With a fine sense for the perfect, ironic anecdote, We Don’t Know Ourselves: A Personal History of Modern Ireland by Fintan O’Toole describes how Ireland became modern. I read it as I rode trains around the country my grandparents left.
Early in the book, he describes the visit by President Kennedy to the country in 1963. The ultimate Irish emigrant who did well somewhere else, the Irish were bewitched by his glamor and sex appeal. Mad scenes were reported across the country as Irish nearly trampled the President. And the contrast between the youthful American leader and the elderly Irish leaders is striking.
During his visit, Kennedy says, “Most countries send out oil or iron, steel or gold or some other crop, but Ireland has had only one export and that is its people.”
But what if Ireland didn’t need to export its people? What if young Irish could find economic opportunity in Cork and Dublin rather than New York and London?
Deciding to Stay
O’Toole’s parents were part of the generation that decided to stay, rather than emigrate. This was despite the stultifying hold the Catholic Church had on the country, which ruled in matters large and small, from who could get divorced (no one) to what plays could be performed. Most Irish writers lived abroad, for they could find a freedom in England or Italy that they couldn’t find at home.
And underneath the traditional, thatched roof view of green Ireland hid an a archipelago of Catholic horror, from industrial schools for poor children to Magdalene Laundries for wayward women. This was institutionalized slavery and sexual exploitation. According to the Church, what went on in these prisons was not sinful; telling the truth about them was, for it undercut the faith among the believers. We Don’t Know Ourselves: A Personal History of Modern Ireland uncover this habit of “compartmentalizing” these unspoken horrors in Irish society.
When I was in Ireland, I visited the Irish Workhouse Centre. Poor people turned themselves into the workhouse when they had no money. Families were separated. Men, women and children worked manual labor (like breaking rocks) for their daily gruel. And this wasn’t just some Dickensian-era cruelty; the workhouse was still operating in the 1920s.

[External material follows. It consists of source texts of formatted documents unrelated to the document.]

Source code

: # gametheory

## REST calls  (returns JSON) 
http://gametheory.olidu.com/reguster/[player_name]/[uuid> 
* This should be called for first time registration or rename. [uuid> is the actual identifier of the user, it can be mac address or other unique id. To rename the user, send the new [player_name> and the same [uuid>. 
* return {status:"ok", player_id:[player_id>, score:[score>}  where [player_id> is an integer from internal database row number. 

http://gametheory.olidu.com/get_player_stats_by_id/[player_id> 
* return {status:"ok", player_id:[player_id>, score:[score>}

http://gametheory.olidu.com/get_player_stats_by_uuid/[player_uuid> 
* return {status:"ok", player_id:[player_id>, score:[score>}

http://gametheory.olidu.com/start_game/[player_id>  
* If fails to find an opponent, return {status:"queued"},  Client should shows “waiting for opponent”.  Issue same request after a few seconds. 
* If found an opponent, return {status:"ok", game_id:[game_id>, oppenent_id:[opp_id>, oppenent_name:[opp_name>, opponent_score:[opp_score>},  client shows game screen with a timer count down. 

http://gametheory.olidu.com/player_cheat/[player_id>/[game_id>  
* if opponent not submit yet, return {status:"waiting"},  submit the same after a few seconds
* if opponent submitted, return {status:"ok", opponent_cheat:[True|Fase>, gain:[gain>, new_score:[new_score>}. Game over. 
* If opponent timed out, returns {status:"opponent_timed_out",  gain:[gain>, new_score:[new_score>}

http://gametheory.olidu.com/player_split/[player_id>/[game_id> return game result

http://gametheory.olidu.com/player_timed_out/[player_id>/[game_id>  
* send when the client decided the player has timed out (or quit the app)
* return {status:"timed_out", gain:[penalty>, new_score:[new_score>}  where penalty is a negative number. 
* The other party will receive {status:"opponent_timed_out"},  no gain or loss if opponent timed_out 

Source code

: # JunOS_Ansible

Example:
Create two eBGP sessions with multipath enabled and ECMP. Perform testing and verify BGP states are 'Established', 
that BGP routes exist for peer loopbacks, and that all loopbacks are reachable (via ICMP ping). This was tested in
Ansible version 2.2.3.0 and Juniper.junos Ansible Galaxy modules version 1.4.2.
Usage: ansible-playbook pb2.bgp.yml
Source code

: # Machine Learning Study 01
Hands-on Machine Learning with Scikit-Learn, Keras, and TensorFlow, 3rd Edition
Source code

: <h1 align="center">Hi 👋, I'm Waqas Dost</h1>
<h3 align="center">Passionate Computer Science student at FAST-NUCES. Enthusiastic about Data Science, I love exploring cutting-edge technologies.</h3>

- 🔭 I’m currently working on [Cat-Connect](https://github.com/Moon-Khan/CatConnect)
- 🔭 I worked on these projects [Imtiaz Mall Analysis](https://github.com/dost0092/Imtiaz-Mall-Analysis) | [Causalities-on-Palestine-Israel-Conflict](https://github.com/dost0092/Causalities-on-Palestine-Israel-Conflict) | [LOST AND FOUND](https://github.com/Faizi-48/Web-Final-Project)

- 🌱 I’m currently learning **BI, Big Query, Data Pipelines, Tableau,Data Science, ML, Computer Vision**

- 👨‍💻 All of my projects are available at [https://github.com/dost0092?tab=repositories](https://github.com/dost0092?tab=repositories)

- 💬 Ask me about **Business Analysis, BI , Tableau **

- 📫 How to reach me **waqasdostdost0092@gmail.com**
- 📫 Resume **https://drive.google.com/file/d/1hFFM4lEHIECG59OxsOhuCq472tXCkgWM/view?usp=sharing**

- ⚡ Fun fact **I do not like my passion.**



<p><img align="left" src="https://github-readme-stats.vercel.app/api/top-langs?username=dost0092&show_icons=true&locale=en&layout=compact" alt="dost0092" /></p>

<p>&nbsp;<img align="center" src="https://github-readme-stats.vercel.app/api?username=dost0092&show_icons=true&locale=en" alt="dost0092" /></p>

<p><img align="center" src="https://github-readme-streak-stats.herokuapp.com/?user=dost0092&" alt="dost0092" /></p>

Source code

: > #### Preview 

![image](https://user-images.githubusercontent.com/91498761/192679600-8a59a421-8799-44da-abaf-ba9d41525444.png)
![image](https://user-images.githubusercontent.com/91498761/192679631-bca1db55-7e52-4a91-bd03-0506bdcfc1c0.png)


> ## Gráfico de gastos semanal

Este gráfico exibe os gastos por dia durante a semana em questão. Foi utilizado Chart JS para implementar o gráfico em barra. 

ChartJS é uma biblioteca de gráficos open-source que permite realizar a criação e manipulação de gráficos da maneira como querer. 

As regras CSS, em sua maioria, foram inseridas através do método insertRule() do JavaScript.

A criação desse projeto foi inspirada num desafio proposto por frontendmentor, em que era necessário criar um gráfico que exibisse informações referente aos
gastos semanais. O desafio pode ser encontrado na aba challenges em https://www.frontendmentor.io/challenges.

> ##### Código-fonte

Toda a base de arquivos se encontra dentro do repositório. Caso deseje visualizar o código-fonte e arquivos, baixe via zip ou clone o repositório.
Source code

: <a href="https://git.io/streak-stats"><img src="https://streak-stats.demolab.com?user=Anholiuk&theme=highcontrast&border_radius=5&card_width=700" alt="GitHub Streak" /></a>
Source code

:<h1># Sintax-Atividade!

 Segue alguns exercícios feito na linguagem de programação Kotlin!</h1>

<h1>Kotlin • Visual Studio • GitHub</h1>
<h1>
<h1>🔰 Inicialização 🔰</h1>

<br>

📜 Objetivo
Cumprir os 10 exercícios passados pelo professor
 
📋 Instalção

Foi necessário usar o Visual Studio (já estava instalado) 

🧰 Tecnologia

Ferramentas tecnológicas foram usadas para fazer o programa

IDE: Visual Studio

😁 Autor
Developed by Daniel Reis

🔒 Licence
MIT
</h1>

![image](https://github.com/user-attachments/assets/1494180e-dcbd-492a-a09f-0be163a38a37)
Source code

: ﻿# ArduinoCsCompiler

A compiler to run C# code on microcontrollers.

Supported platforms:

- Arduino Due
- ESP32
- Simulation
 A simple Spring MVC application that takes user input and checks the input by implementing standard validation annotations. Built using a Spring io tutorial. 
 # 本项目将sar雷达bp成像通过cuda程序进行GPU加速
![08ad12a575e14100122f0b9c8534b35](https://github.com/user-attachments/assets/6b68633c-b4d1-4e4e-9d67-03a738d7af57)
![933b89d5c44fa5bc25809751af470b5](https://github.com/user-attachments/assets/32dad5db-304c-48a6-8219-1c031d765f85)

This was around the time my Flood ancestors left the country. In America, we like to think that immigrants are in search of abstract causes like freedom. But, for my family, it was probably emigrate or starve.
What Would Ireland Be?
The Irish leaders of the 1960s – the “conservative revolutionaries” of the Easter Rising and the Catholic Church – realized that the country had to change before the population collapsed.
But if Ireland modernized, what kind of country would it be? West Britain? An American outpost? Part of Europe?
The answer: all of the above.
Ireland has inescapable trade links with the United Kingdom, a constant exchange of people and goods. In the 1980s, American investment arrived, with call centers and manufacturing plants blossoming around the country, during the short-lived Celtic Tiger days. (O’Toole has a very funny chapter on the excesses of the era, like the Riverdance phenomenon, when Irish-Americans shamelessly fused tradition with rock and roll into a global sensation.) And Ireland has worked hard to be accepted into the European Union, despite the skepticism of fiscally-prudent Germany.
We Don’t Know Ourselves: A Personal History of Modern Ireland ends with a country that is very different from the one that my family fled. The power of the Catholic Church is no more. The veterans of 1916 are just memories. Brexit has flipped old animosities around, with the possibility that Northern Ireland opts out of the UK and returns to the EU through union with Ireland.
The Irish retain their traditional generosity. The country has welcomed more than 50,000 Ukrainian refugees, despite having a housing shortage.
And a power shortage, too. Power cuts are expected this winter, as Europe struggles with the economic turmoil created by Putin’s war.
But it’s a place where you can cross the country in a modern train in three hours. And sit in a Cork bar with the band so close that you can reach out and touch them while you drink a five euro Guinness surrounded by French teens practicing their English.
Ireland doesn’t need to export its people anymore. Instead, the world is coming to Ireland.